[Date Prev][Date Next][Thread Prev][Thread Next][Date Index][Thread Index]
Re: [Qemu-devel] [PATCH v8 3/6] vfio iommu: Add support for mediated dev
From: |
Kirti Wankhede |
Subject: |
Re: [Qemu-devel] [PATCH v8 3/6] vfio iommu: Add support for mediated devices |
Date: |
Thu, 13 Oct 2016 20:04:43 +0530 |
On 10/12/2016 3:36 AM, Alex Williamson wrote:
> On Tue, 11 Oct 2016 01:58:34 +0530
> Kirti Wankhede <address@hidden> wrote:
>
...
>> +static struct vfio_group *vfio_group_from_dev(struct device *dev)
>> +{
>> + struct vfio_device *device;
>> + struct vfio_group *group;
>> + int ret;
>> +
>> + device = vfio_device_get_from_dev(dev);
>
> Note how this does dev->iommu_group->vfio_group->vfio_device and then
> we back out one level to get the vfio_group, it's not a terribly
> lightweight path.

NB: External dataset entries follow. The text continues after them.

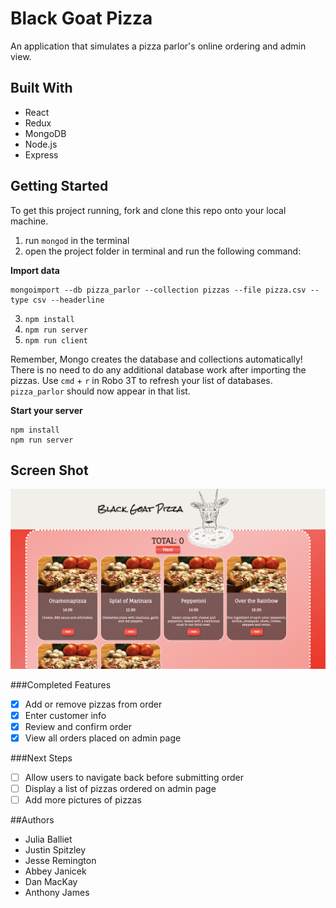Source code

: # Black Goat Pizza

An application that simulates a pizza parlor's online ordering and admin view.

## Built With

- React
- Redux
- MongoDB
- Node.js
- Express

## Getting Started

To get this project running, fork and clone this repo onto your local machine.

1. run `mongod` in the terminal
2. open the project folder in terminal and run the following command:

**Import data**

```
mongoimport --db pizza_parlor --collection pizzas --file pizza.csv --type csv --headerline
```
3. `npm install`
4. `npm run server`
5. `npm run client`

Remember, Mongo creates the database and collections automatically! There is no need to do any additional database work after importing the pizzas. Use `cmd` + `r` in Robo 3T to refresh your list of databases. `pizza_parlor` should now appear in that list.

**Start your server**

```
npm install
npm run server
```

## Screen Shot
![Screen Shot](public/images/screen_shot.png)


###Completed Features

- [x] Add or remove pizzas from order
- [x] Enter customer info
- [x] Review and confirm order
- [x] View all orders placed on admin page

###Next Steps

- [ ] Allow users to navigate back before submitting order
- [ ] Display a list of pizzas ordered on admin page
- [ ] Add more pictures of pizzas

##Authors

- Julia Balliet
- Justin Spitzley
- Jesse Remington
- Abbey Janicek
- Dan MacKay
- Anthony James
 
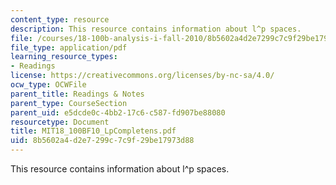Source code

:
 ```yaml
---
content_type: resource
description: This resource contains information about l^p spaces.
file: /courses/18-100b-analysis-i-fall-2010/8b5602a4d2e7299c7c9f29be17973d88_MIT18_100BF10_LpCompletens.pdf
file_type: application/pdf
learning_resource_types:
- Readings
license: https://creativecommons.org/licenses/by-nc-sa/4.0/
ocw_type: OCWFile
parent_title: Readings & Notes
parent_type: CourseSection
parent_uid: e5dcde0c-4bb2-17c6-c587-fd907be88080
resourcetype: Document
title: MIT18_100BF10_LpCompletens.pdf
uid: 8b5602a4-d2e7-299c-7c9f-29be17973d88
---
```

This resource contains information about l^p spaces.
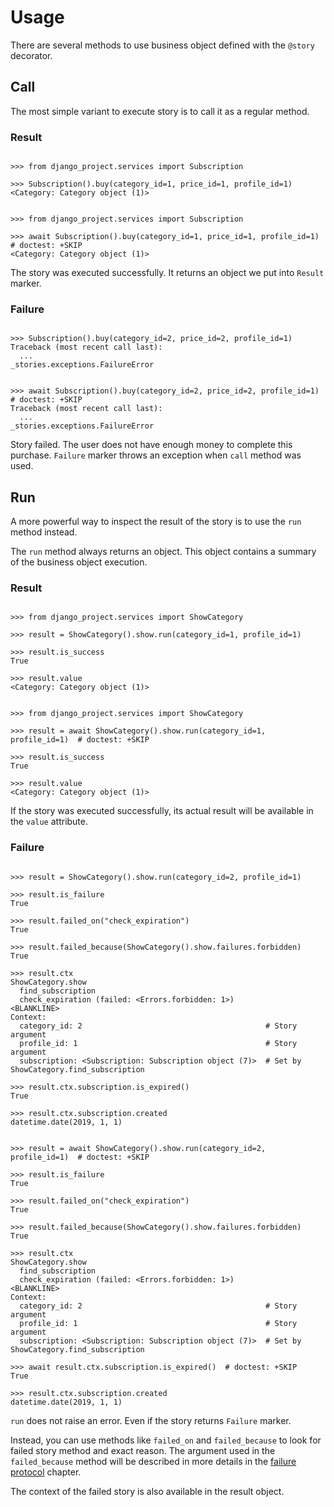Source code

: # Usage

There are several methods to use business object defined with the
`@story` decorator.

## Call

The most simple variant to execute story is to call it as a regular
method.

### Result

```pycon tab="sync"

>>> from django_project.services import Subscription

>>> Subscription().buy(category_id=1, price_id=1, profile_id=1)
<Category: Category object (1)>

```

```pycon tab="async"

>>> from django_project.services import Subscription

>>> await Subscription().buy(category_id=1, price_id=1, profile_id=1)  # doctest: +SKIP
<Category: Category object (1)>

```

The story was executed successfully. It returns an object we put into
`Result` marker.

### Failure

```pycon tab="sync"

>>> Subscription().buy(category_id=2, price_id=2, profile_id=1)
Traceback (most recent call last):
  ...
_stories.exceptions.FailureError

```

```pycon tab="async"

>>> await Subscription().buy(category_id=2, price_id=2, profile_id=1)  # doctest: +SKIP
Traceback (most recent call last):
  ...
_stories.exceptions.FailureError

```

Story failed. The user does not have enough money to complete this
purchase. `Failure` marker throws an exception when `call` method was
used.

## Run

A more powerful way to inspect the result of the story is to use the
`run` method instead.

The `run` method always returns an object. This object contains a
summary of the business object execution.

### Result

```pycon tab="sync"

>>> from django_project.services import ShowCategory

>>> result = ShowCategory().show.run(category_id=1, profile_id=1)

>>> result.is_success
True

>>> result.value
<Category: Category object (1)>

```

```pycon tab="async"

>>> from django_project.services import ShowCategory

>>> result = await ShowCategory().show.run(category_id=1, profile_id=1)  # doctest: +SKIP

>>> result.is_success
True

>>> result.value
<Category: Category object (1)>

```

If the story was executed successfully, its actual result will be
available in the `value` attribute.

### Failure

```pycon tab="sync"

>>> result = ShowCategory().show.run(category_id=2, profile_id=1)

>>> result.is_failure
True

>>> result.failed_on("check_expiration")
True

>>> result.failed_because(ShowCategory().show.failures.forbidden)
True

>>> result.ctx
ShowCategory.show
  find_subscription
  check_expiration (failed: <Errors.forbidden: 1>)
<BLANKLINE>
Context:
  category_id: 2                                         # Story argument
  profile_id: 1                                          # Story argument
  subscription: <Subscription: Subscription object (7)>  # Set by ShowCategory.find_subscription

>>> result.ctx.subscription.is_expired()
True

>>> result.ctx.subscription.created
datetime.date(2019, 1, 1)

```

```pycon tab="async"

>>> result = await ShowCategory().show.run(category_id=2, profile_id=1)  # doctest: +SKIP

>>> result.is_failure
True

>>> result.failed_on("check_expiration")
True

>>> result.failed_because(ShowCategory().show.failures.forbidden)
True

>>> result.ctx
ShowCategory.show
  find_subscription
  check_expiration (failed: <Errors.forbidden: 1>)
<BLANKLINE>
Context:
  category_id: 2                                         # Story argument
  profile_id: 1                                          # Story argument
  subscription: <Subscription: Subscription object (7)>  # Set by ShowCategory.find_subscription

>>> await result.ctx.subscription.is_expired()  # doctest: +SKIP
True

>>> result.ctx.subscription.created
datetime.date(2019, 1, 1)

```

`run` does not raise an error. Even if the story returns `Failure`
marker.

Instead, you can use methods like `failed_on` and `failed_because` to
look for failed story method and exact reason. The argument used in
the `failed_because` method will be described in more details in the
[failure protocol](failure_protocol.md) chapter.

The context of the failed story is also available in the result object.
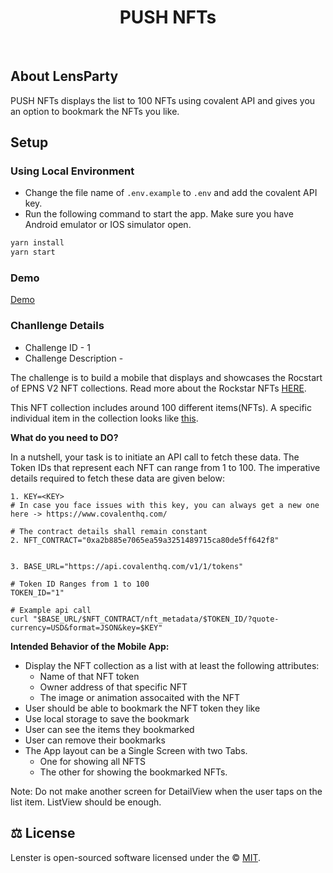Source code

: <div align="center">
    <h1>PUSH NFTs</h1>
</div>
<br>

## About LensParty

PUSH NFTs displays the list to 100 NFTs using covalent API and gives you an option to bookmark the NFTs you like.

## Setup

### Using Local Environment

- Change the file name of `.env.example` to `.env` and add the covalent API key.
- Run the following command to start the app. Make sure you have Android emulator or IOS simulator open.

```sh
yarn install
yarn start
```

### Demo

[Demo](https://drive.google.com/file/d/1hWh1es3k4KjQRD9V0mO0-oDNJfTbL-ZK/view?usp=sharing)

### Chanllenge Details

- Challenge ID - 1
- Challenge Description -

The challenge is to build a mobile that displays and showcases the Rocstart of EPNS V2 NFT collections. Read more about the Rockstar NFTs [HERE](https://opensea.io/collection/rockstars-of-epns-v2).

This NFT collection includes around 100 different items(NFTs). A specific individual item in the collection looks like [this](https://opensea.io/assets/ethereum/0xa2b885e7065ea59a3251489715ca80de5ff642f8/1).

**What do you need to DO?**

In a nutshell, your task is to initiate an API call to fetch these data. The Token IDs that represent each NFT can range from 1 to 100.
The imperative details required to fetch these data are given below:

```
1. KEY=<KEY>
# In case you face issues with this key, you can always get a new one here -> https://www.covalenthq.com/

# The contract details shall remain constant
2. NFT_CONTRACT="0xa2b885e7065ea59a3251489715ca80de5ff642f8"


3. BASE_URL="https://api.covalenthq.com/v1/1/tokens"

# Token ID Ranges from 1 to 100
TOKEN_ID="1"

# Example api call
curl "$BASE_URL/$NFT_CONTRACT/nft_metadata/$TOKEN_ID/?quote-currency=USD&format=JSON&key=$KEY"
```

**Intended Behavior of the Mobile App:**

- Display the NFT collection as a list with at least the following attributes:
  - Name of that NFT token
  - Owner address of that specific NFT
  - The image or animation assocaited with the NFT
- User should be able to bookmark the NFT token they like
- Use local storage to save the bookmark
- User can see the items they bookmarked
- User can remove their bookmarks
- The App layout can be a Single Screen with two Tabs.
  - One for showing all NFTS
  - The other for showing the bookmarked NFTs.

Note: Do not make another screen for DetailView when the user taps on the list item. ListView should be enough.

## ⚖️ License

Lenster is open-sourced software licensed under the © [MIT](LICENSE).

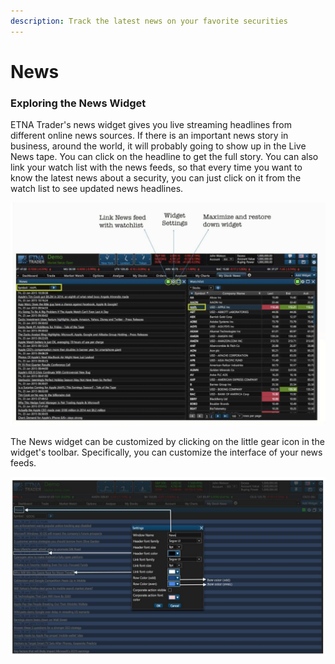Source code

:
 ```yaml
---
description: Track the latest news on your favorite securities
---
```


# News

### Exploring the News Widget

ETNA Trader's news widget gives you live streaming headlines from different online news sources. If there is an important news story in business, around the world, it will probably going to show up in the Live News tape. You can click on the headline to get the full story. You can also link your watch list with the news feeds, so that every time you want to know the latest news about a security, you can just click on it from the watch list to see updated news headlines.

![](../../../.gitbook/assets/screenshot-2019-04-24-at-16.27.50%20%281%29.png)

The News widget can be customized by clicking on the little gear icon in the widget's toolbar. Specifically, you can customize the interface of your news feeds.

![](../../../.gitbook/assets/screenshot-2019-04-24-at-16.30.19.png)






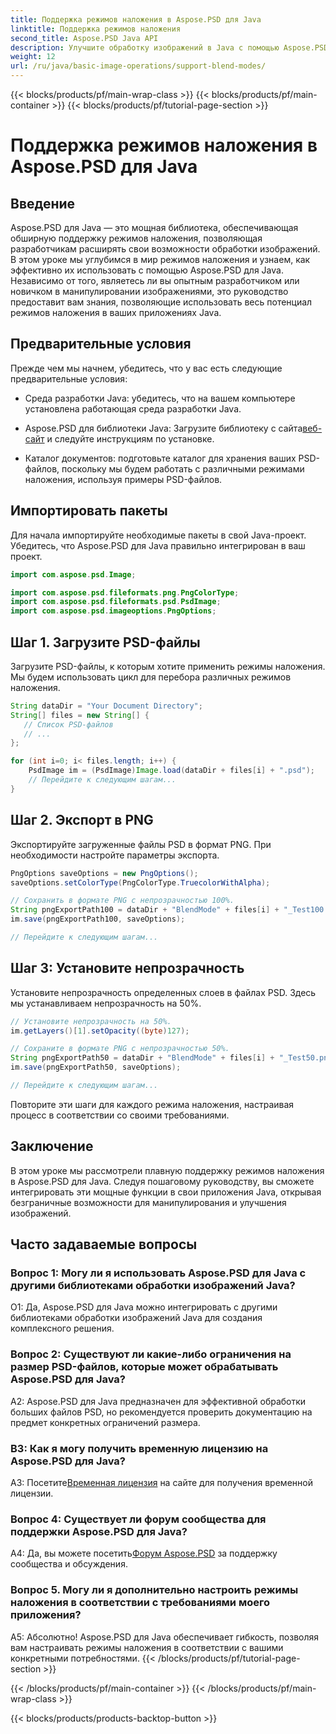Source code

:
 ```yaml
---
title: Поддержка режимов наложения в Aspose.PSD для Java
linktitle: Поддержка режимов наложения
second_title: Aspose.PSD Java API
description: Улучшите обработку изображений в Java с помощью Aspose.PSD. Научитесь использовать режимы наложения для создания потрясающих эффектов.
weight: 12
url: /ru/java/basic-image-operations/support-blend-modes/
---
```


{{< blocks/products/pf/main-wrap-class >}}
{{< blocks/products/pf/main-container >}}
{{< blocks/products/pf/tutorial-page-section >}}

# Поддержка режимов наложения в Aspose.PSD для Java

## Введение

Aspose.PSD для Java — это мощная библиотека, обеспечивающая обширную поддержку режимов наложения, позволяющая разработчикам расширять свои возможности обработки изображений. В этом уроке мы углубимся в мир режимов наложения и узнаем, как эффективно их использовать с помощью Aspose.PSD для Java. Независимо от того, являетесь ли вы опытным разработчиком или новичком в манипулировании изображениями, это руководство предоставит вам знания, позволяющие использовать весь потенциал режимов наложения в ваших приложениях Java.

## Предварительные условия

Прежде чем мы начнем, убедитесь, что у вас есть следующие предварительные условия:

- Среда разработки Java: убедитесь, что на вашем компьютере установлена работающая среда разработки Java.

- Aspose.PSD для библиотеки Java: Загрузите библиотеку с сайта[веб-сайт](https://releases.aspose.com/psd/java/) и следуйте инструкциям по установке.

- Каталог документов: подготовьте каталог для хранения ваших PSD-файлов, поскольку мы будем работать с различными режимами наложения, используя примеры PSD-файлов.

## Импортировать пакеты

Для начала импортируйте необходимые пакеты в свой Java-проект. Убедитесь, что Aspose.PSD для Java правильно интегрирован в ваш проект.

```java
import com.aspose.psd.Image;

import com.aspose.psd.fileformats.png.PngColorType;
import com.aspose.psd.fileformats.psd.PsdImage;
import com.aspose.psd.imageoptions.PngOptions;
```

## Шаг 1. Загрузите PSD-файлы

Загрузите PSD-файлы, к которым хотите применить режимы наложения. Мы будем использовать цикл для перебора различных режимов наложения.

```java
String dataDir = "Your Document Directory";
String[] files = new String[] {
   // Список PSD-файлов
   // ...
};

for (int i=0; i< files.length; i++) {
    PsdImage im = (PsdImage)Image.load(dataDir + files[i] + ".psd");
    // Перейдите к следующим шагам...
}
```

## Шаг 2. Экспорт в PNG

Экспортируйте загруженные файлы PSD в формат PNG. При необходимости настройте параметры экспорта.

```java
PngOptions saveOptions = new PngOptions();
saveOptions.setColorType(PngColorType.TruecolorWithAlpha);

// Сохранить в формате PNG с непрозрачностью 100%.
String pngExportPath100 = dataDir + "BlendMode" + files[i] + "_Test100.png";
im.save(pngExportPath100, saveOptions);

// Перейдите к следующим шагам...
```

## Шаг 3: Установите непрозрачность

Установите непрозрачность определенных слоев в файлах PSD. Здесь мы устанавливаем непрозрачность на 50%.

```java
// Установите непрозрачность на 50%.
im.getLayers()[1].setOpacity((byte)127);

// Сохраните в формате PNG с непрозрачностью 50%.
String pngExportPath50 = dataDir + "BlendMode" + files[i] + "_Test50.png";
im.save(pngExportPath50, saveOptions);

// Перейдите к следующим шагам...
```

Повторите эти шаги для каждого режима наложения, настраивая процесс в соответствии со своими требованиями.

## Заключение

В этом уроке мы рассмотрели плавную поддержку режимов наложения в Aspose.PSD для Java. Следуя пошаговому руководству, вы сможете интегрировать эти мощные функции в свои приложения Java, открывая безграничные возможности для манипулирования и улучшения изображений.

## Часто задаваемые вопросы

### Вопрос 1: Могу ли я использовать Aspose.PSD для Java с другими библиотеками обработки изображений Java?

О1: Да, Aspose.PSD для Java можно интегрировать с другими библиотеками обработки изображений Java для создания комплексного решения.

### Вопрос 2: Существуют ли какие-либо ограничения на размер PSD-файлов, которые может обрабатывать Aspose.PSD для Java?

A2: Aspose.PSD для Java предназначен для эффективной обработки больших файлов PSD, но рекомендуется проверить документацию на предмет конкретных ограничений размера.

### В3: Как я могу получить временную лицензию на Aspose.PSD для Java?

 А3: Посетите[Временная лицензия](https://purchase.aspose.com/temporary-license/) на сайте для получения временной лицензии.

### Вопрос 4: Существует ли форум сообщества для поддержки Aspose.PSD для Java?

 A4: Да, вы можете посетить[Форум Aspose.PSD](https://forum.aspose.com/c/psd/34) за поддержку сообщества и обсуждения.

### Вопрос 5. Могу ли я дополнительно настроить режимы наложения в соответствии с требованиями моего приложения?

А5: Абсолютно! Aspose.PSD для Java обеспечивает гибкость, позволяя вам настраивать режимы наложения в соответствии с вашими конкретными потребностями.
{{< /blocks/products/pf/tutorial-page-section >}}

{{< /blocks/products/pf/main-container >}}
{{< /blocks/products/pf/main-wrap-class >}}

{{< blocks/products/products-backtop-button >}}

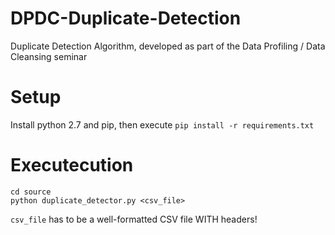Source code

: # DPDC-Duplicate-Detection

Duplicate Detection Algorithm, developed as part of the Data Profiling / Data Cleansing seminar

# Setup

Install python 2.7 and pip, then execute `pip install -r requirements.txt`

# Executecution

```
cd source
python duplicate_detector.py <csv_file>
```

`csv_file` has to be a well-formatted CSV file WITH headers!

Perhaps we should have:
>
> struct vfio_device *vfio_group_get_from_dev(struct device *dev)
> {
> struct iommu_group *iommu_group;
> struct vfio_group *group;
>
> iommu_group = iommu_group_get(dev);
> if (!iommu_group)
> return NULL;
>
> group = vfio_group_get_from_iommu(iommu_group);
> iommu_group_put(iommu_group);
>
> return group;
> }
>
> vfio_device_get_from_dev() would make use of this.
>
> Then create a separate:
>
> static int vfio_group_add_container_user(struct vfio_group *group)
> {
>
>> + if (!atomic_inc_not_zero(&group->container_users)) {
> return -EINVAL;
>> + }
>> +
>> + if (group->noiommu) {
>> + atomic_dec(&group->container_users);
> return -EPERM;
>> + }
>> +
>> + if (!group->container->iommu_driver ||
>> + !vfio_group_viable(group)) {
>> + atomic_dec(&group->container_users);
> return -EINVAL;
>> + }
>> +
> return 0;
> }
>
> vfio_group_get_external_user() would be updated to use this. In fact,
> creating these two functions and updating the existing code to use
> these should be a separate patch.
>
Ok. I'll update.
> Note that your version did not hold a group reference while doing the
> pin/unpin operations below, which seems like a bug.
>
container->group_lock is held for pin/unpin. I think then we don't have
to hold the reference to group, because groups are attached and detached
holding this lock, right?
>> +
>> +err_ret:
>> + vfio_device_put(device);
>> + return ERR_PTR(ret);
>> +}
>> +
>> +/*
>> + * Pin a set of guest PFNs and return their associated host PFNs for
local
>> + * domain only.
>> + * @dev [in] : device
>> + * @user_pfn [in]: array of user/guest PFNs
>> + * @npage [in]: count of array elements
>> + * @prot [in] : protection flags
>> + * @phys_pfn[out] : array of host PFNs
>> + */
>> +long vfio_pin_pages(struct device *dev, unsigned long *user_pfn,
>> + long npage, int prot, unsigned long *phys_pfn)
>> +{
>> + struct vfio_container *container;
>> + struct vfio_group *group;
>> + struct vfio_iommu_driver *driver;
>> + ssize_t ret = -EINVAL;
>> +
>> + if (!dev || !user_pfn || !phys_pfn)
>> + return -EINVAL;
>> +
>> + group = vfio_group_from_dev(dev);
>> + if (IS_ERR(group))
>> + return PTR_ERR(group);
>
> As suggested above:
>
> group = vfio_group_get_from_dev(dev);
> if (!group)
> return -ENODEV;
>
> ret = vfio_group_add_container_user(group)
> if (ret)
> vfio_group_put(group);
> return ret;
> }
>
Ok.
>> +
>> + container = group->container;
>> + if (IS_ERR(container))
>> + return PTR_ERR(container);
>> +
>> + down_read(&container->group_lock);
>> +
>> + driver = container->iommu_driver;
>> + if (likely(driver && driver->ops->pin_pages))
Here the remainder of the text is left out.